Allison Shelley/Getty Images
Protesters demonstrate in front of the U.S. Capitol on April 10.
Protesters demonstrate in front of the U.S. Capitol on April 10. Allison Shelley/Getty Images
While an immigration overhaul has drawn support from church groups, business, labor and even former opponents, there's still deep opposition — mostly centered in the Republican Party.
The last time a president tried to pass a comprehensive immigration overhaul was in 2007, and George W. Bush's fellow Republicans in Congress killed his bill. Republican strategist Kevin Madden says a lot has changed since then — including the way the Republican Party is dealing with its own internal divisions.
"The difference between success and failure this time around will be whether or not those that are very interested in seeing a solution arrived at recognize those objections as substantive and work to either remedy them or address them in some way," Madden says. "What we cannot do is demonize those who happen to disagree."
In other words: Don't call the anti-amnesty folks "wacko birds" — the way Arizona Sen. John McCain recently referred to his colleague Kentucky Sen. Rand Paul.
Florida Sen. Marco Rubio, the GOP's point person on immigration, understands this very well. That's why in a record-breaking round of seven Sunday TV appearances last weekend, he had the same message aimed at the same conservative audience, in English and in Spanish.
"This is not amnesty.
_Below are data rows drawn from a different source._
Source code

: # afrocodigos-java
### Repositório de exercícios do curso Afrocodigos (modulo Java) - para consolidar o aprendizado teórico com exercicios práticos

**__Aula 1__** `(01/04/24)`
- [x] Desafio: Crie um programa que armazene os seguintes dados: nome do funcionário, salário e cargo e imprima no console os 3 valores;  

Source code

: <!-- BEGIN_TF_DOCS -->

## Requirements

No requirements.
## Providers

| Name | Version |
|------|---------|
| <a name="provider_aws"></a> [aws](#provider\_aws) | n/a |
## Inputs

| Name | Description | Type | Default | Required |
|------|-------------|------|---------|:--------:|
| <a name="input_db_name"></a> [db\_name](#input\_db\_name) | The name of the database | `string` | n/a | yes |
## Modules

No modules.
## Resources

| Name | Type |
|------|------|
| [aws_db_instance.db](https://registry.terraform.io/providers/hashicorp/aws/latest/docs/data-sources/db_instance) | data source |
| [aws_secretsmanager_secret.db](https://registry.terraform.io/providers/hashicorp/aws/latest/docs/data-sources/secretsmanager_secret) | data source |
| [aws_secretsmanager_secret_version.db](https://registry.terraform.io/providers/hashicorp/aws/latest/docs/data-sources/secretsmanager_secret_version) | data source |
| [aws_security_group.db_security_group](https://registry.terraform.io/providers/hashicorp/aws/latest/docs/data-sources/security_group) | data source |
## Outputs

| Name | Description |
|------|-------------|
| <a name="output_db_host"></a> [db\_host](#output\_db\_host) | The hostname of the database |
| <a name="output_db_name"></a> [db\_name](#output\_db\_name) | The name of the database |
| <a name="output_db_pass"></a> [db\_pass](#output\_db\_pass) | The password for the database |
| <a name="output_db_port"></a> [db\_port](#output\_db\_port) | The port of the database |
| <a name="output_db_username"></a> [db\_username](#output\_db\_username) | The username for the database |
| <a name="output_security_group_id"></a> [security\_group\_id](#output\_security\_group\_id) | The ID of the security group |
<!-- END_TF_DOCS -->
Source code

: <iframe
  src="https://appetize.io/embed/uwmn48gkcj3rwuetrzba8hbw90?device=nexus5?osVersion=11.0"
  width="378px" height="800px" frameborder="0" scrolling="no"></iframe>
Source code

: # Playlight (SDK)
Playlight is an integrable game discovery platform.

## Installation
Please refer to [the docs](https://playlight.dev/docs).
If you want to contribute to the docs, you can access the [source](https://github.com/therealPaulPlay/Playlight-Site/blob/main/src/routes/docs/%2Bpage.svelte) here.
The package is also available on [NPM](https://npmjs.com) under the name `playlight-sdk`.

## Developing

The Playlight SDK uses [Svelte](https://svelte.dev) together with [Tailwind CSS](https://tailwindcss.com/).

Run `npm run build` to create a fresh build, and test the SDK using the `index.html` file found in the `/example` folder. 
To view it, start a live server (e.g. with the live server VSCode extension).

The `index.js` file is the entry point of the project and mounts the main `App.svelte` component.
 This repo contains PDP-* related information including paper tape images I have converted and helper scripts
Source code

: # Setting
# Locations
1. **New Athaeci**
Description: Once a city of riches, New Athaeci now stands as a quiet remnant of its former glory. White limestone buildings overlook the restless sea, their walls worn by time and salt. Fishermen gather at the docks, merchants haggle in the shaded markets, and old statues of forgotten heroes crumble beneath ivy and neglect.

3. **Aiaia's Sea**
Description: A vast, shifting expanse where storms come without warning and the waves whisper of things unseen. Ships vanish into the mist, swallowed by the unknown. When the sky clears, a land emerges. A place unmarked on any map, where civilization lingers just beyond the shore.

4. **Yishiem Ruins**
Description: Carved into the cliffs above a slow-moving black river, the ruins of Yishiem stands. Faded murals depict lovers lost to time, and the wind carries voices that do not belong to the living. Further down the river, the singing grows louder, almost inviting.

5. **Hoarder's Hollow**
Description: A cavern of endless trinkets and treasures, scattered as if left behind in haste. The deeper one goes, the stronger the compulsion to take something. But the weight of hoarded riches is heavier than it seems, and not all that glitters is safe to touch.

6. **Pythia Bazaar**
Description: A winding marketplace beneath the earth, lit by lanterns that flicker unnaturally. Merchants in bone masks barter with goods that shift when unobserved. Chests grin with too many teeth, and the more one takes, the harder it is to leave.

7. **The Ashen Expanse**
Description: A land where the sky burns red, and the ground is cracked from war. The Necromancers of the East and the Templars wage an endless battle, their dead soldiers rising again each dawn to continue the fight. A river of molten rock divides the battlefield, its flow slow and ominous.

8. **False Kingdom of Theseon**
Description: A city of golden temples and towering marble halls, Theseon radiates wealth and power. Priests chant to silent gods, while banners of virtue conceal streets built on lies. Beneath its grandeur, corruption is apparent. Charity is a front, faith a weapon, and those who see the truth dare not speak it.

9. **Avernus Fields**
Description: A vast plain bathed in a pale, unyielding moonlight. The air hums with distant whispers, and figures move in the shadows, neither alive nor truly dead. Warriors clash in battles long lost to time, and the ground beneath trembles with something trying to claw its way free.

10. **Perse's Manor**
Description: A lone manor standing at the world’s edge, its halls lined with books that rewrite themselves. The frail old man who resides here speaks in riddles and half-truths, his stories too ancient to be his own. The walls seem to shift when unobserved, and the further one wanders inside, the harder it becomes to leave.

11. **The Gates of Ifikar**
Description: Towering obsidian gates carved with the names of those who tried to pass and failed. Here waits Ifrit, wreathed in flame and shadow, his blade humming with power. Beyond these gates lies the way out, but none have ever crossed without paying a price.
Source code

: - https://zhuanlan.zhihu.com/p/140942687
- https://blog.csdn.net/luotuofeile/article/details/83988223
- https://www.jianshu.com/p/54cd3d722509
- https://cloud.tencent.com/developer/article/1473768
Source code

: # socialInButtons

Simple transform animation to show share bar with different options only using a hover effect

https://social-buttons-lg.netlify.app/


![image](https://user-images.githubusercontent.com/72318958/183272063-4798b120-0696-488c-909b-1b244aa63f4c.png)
Amnesty is the forgiveness of something," he said. He also repeated the idea that the current system is "de facto amnesty."
Rubio has also, perhaps more importantly, made the rounds of conservative talk radio, where he has received a warmer welcome than might have been expected.
"I think the Tom Tancredo days within the party are over," says conservative radio host Erick Erickson, who also runs the blog RedState, "if only because of the shell-shock results of 2012 that the base has had to suffer through."
Erickson says this time around many groups that were previously against an immigration overhaul have changed their minds — such as "some of the local Chambers of Commerce that have been suspicious in the past, some of the Tea Party groups."
"I think we may see them ... come on board for this," he says.
Especially since Paul, the de facto leader of the Tea Party in Congress, is also in favor of a comprehensive bill.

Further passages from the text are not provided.